Does Canada Have an ‘Exit Tax’?

By Matthew Horwood
Matthew Horwood
Matthew Horwood
Matthew Horwood is a reporter based in Ottawa.
June 25, 2026Updated: June 26, 2026

News Analysis

With a growing number of Canadians looking to emigrate, some have questioned whether Canada has an “exit tax” for those looking to move out of the country.

Canada has long had an issue with “brain drain,” particularly with citizens moving to the United States, and recent data shows a record 120,000 Canadians moved out of the country in 2025. The flow of emigrants prompted former Google CFO Patrick Pichette, who was born in Montreal, to suggest a $500,000 exit tax at the Liberal convention in April, stirring controversy among political commentators.

Now, Gad Saad, a well-known author and professor at Concordia University, has sparked debate about whether Canadians are already subject to a substantial exit tax. He said he plans to leave for the United States due to his opposition to federal immigration and tax policy but he faces steep costs in a form of “departure tax.”

Saad recounted in a post on X on June 18 that his accountant said he would face a substantial tax bill if he left the country.

While Canada has no formal exit tax, tax experts say people leaving the country are treated as if they have sold many of their capital assets at fair market value immediately before departure. This mechanism, known as a “deemed disposition,” can result in a large capital gains tax.

Saad says he would likely have to work for 10 years to “save the amount that is likely to be taken via the departure tax.” He also raised questions about “how much taxes are moral in a society where individuals are considered free.”

“The policy is quite simple,” said Kim Moody, founder of Moody’s Private Client. “If you have benefited from Canada during your residency time, then Canada wants this pound of flesh up until that time, especially if they can’t reach back to you when you’re a non-resident.”

David Rotfleisch, a founding lawyer at Taxpage.com, said this deemed disposition applies to all property, except for taxable Canadian property. He said Canadians with large stock or cryptocurrency portfolios will “pay tax on the appreciated value” of the assets, which could be substantial.
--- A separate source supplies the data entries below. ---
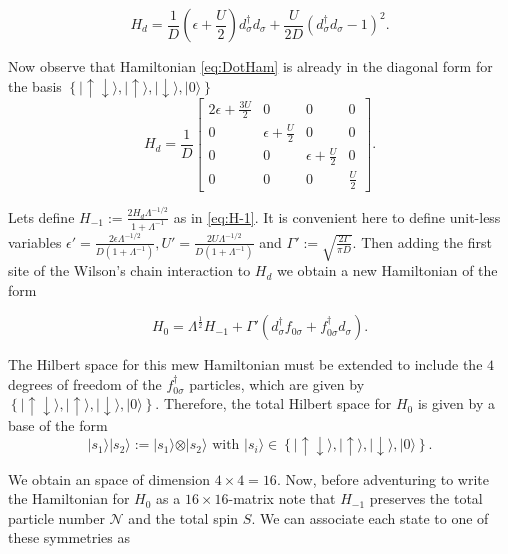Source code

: \begin{equation}
H_{d}=\frac{1}{D}\left(\epsilon+\frac{U}{2}\right)d_{\sigma}^{\dagger}d_{\sigma}+\frac{U}{2D}(d_{\sigma}^{\dagger}d_{\sigma}-1)^{2}.\label{eq:DotHam}
\end{equation}


\noindent Now observe that Hamiltonian \eqref{eq:DotHam} is already in the
diagonal form for the basis $\left\{ \vert\uparrow\!\downarrow\rangle,\vert\uparrow\rangle,\vert\downarrow\rangle,\vert0\rangle\right\} $
\[
H_{d}=\frac{1}{D}\left[\begin{array}{cccc}
2\epsilon+\frac{3U}{2} & 0 & 0 & 0\\
0 & \epsilon+\frac{U}{2} & 0 & 0\\
0 & 0 & \epsilon+\frac{U}{2} & 0\\
0 & 0 & 0 & \frac{U}{2}
\end{array}\right].
\]


Lets define $H_{-1} := \frac{2 H_d \Lambda^{-1/2}}{1+\Lambda^{-1}}$ as in \ref{eq:H-1}. It is convenient here to define unit-less variables $\epsilon' =\frac{2\epsilon \Lambda^{-1/2}}{D(1+\Lambda^{-1})}, U'= \frac{2U\Lambda^{-1/2}}{D(1+\Lambda^{-1})}$ and $\Gamma':=\sqrt{\frac{2\Gamma}{\pi D}}$. Then adding the first site of the Wilson's chain interaction to $H_{d}$ we obtain a new Hamiltonian of the form 

\begin{equation}
H_{0}=\Lambda^{\frac{1}{2}}H_{-1}+\Gamma'\left(d_{\sigma}^{\dagger}f_{0\sigma}+f_{0\sigma}^{\dagger}d_{\sigma}\right).\label{eq:H0fromH-1}
\end{equation}



The Hilbert space for this mew Hamiltonian must be extended to include
the $4$ degrees of freedom of the $f_{0\sigma}^{\dagger}$ particles,
which are given by $\left\{ \vert\uparrow\!\downarrow\rangle,\vert\uparrow\rangle,\vert\downarrow\rangle,\vert0\rangle\right\} $.
Therefore, the total Hilbert space for $H_{0}$ is given by a base
of the form 
\[
\vert s_{1}\rangle\vert s_{2}\rangle:=\vert s_{1}\rangle\otimes\vert s_{2}\rangle\mbox{ with }\vert s_{i}\rangle\in\left\{ \vert\uparrow\!\downarrow\rangle,\vert\uparrow\rangle,\vert\downarrow\rangle,\vert0\rangle\right\} .
\]


\noindent We obtain an space of dimension $4\times4=16.$ Now, before adventuring
to write the Hamiltonian for $H_{0}$ as a $16\times16$-matrix note
that $H_{-1}$ preserves the total particle number $\mathcal{N}$ and the total spin $S$. We can associate each state to one of these symmetries as 

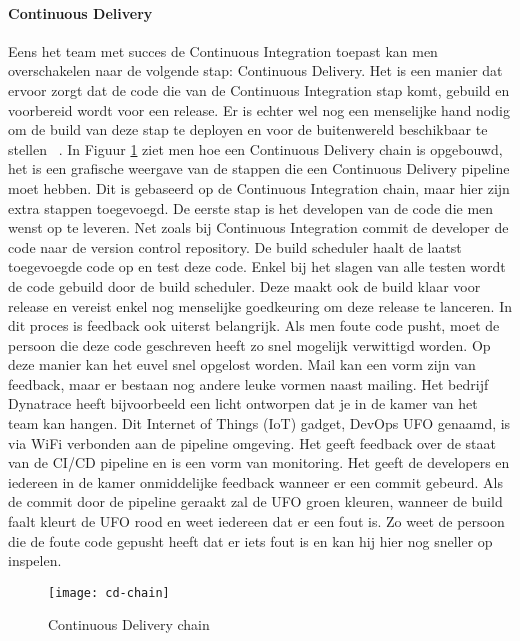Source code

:     \paragraph{Continuous Delivery}
    Eens het team met succes de Continuous Integration toepast kan men overschakelen naar de volgende stap: Continuous Delivery.
    Het is een manier dat ervoor zorgt dat de code die van de Continuous Integration stap komt, gebuild en voorbereid wordt voor een release.
    Er is echter wel nog een menselijke hand nodig om de build van deze stap te deployen en voor de buitenwereld beschikbaar te stellen ~\autocite{Fowler2013}.
    \newline{}In Figuur \ref{img-cd-chain} ziet men hoe een Continuous Delivery chain is opgebouwd, het is een grafische weergave van de stappen die een Continuous Delivery pipeline moet hebben. Dit is gebaseerd op de Continuous Integration chain, maar hier zijn extra stappen toegevoegd.
    De eerste stap is het developen van de code die men wenst op te leveren. Net zoals bij Continuous Integration commit de developer de code naar de version control repository. De build scheduler haalt de laatst toegevoegde code op en test deze code. Enkel bij het slagen van alle testen wordt de code gebuild door de build scheduler. Deze maakt ook de build klaar voor release en vereist enkel nog menselijke goedkeuring om deze release te lanceren.
    \newline{}In dit proces is feedback ook uiterst belangrijk. Als men foute code pusht, moet de persoon die deze code geschreven heeft zo snel mogelijk verwittigd worden. Op deze manier kan het euvel snel opgelost worden.
    Mail kan een vorm zijn van feedback, maar er bestaan nog andere leuke vormen naast mailing. Het bedrijf Dynatrace heeft bijvoorbeeld een licht ontworpen dat je in de kamer van het team kan hangen. Dit Internet of Things (IoT) gadget, DevOps UFO genaamd, is via WiFi verbonden aan de pipeline omgeving. Het geeft feedback over de staat van de CI/CD pipeline en is een vorm van monitoring. Het geeft de developers en iedereen in de kamer onmiddelijke feedback wanneer er een commit gebeurd. Als de commit door de pipeline geraakt zal de UFO groen kleuren, wanneer de build faalt kleurt de UFO rood en weet iedereen dat er een fout is. Zo weet de persoon die de foute code gepusht heeft dat er iets fout is en kan hij hier nog sneller op inspelen. 
    \begin{figure}	
        \texttt{[image: cd-chain]}
        \caption{Continuous Delivery chain ~\autocite{Riti2018}} \label{img-cd-chain}
    \end{figure}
While other Western countries have similar deemed disposition taxes, Canada’s “departure tax” regime is stricter than in the United States, the United Kingdom, and several European countries.

The ‘Departure Tax’

Saad characterized Canada’s deemed disposition as the “theft of much of my accrued book royalties and other creative endeavours,” even though much of it was generated outside of Canada.

“Yet the provincial and federal governments felt that they are owed more than 55 percent of my earnings, even though my taxes on my professorial salary is already more than what most Canadians pay in taxes,” he said.

Moody said that for Saad, who is a “very high-profile” writer, he would likely have to pay a large sum for his assets.

However, Moody said most Canadians leaving Canada would not be subject to the departure tax because they don’t have “huge accrued gains.” Moody also said there are exemptions to the departure tax that many Canadians can use.

Assets that are not subject to deemed disposition include real estate in Canada, business properties, and registered plans like RRSPs and TFSAs, according to the CRA.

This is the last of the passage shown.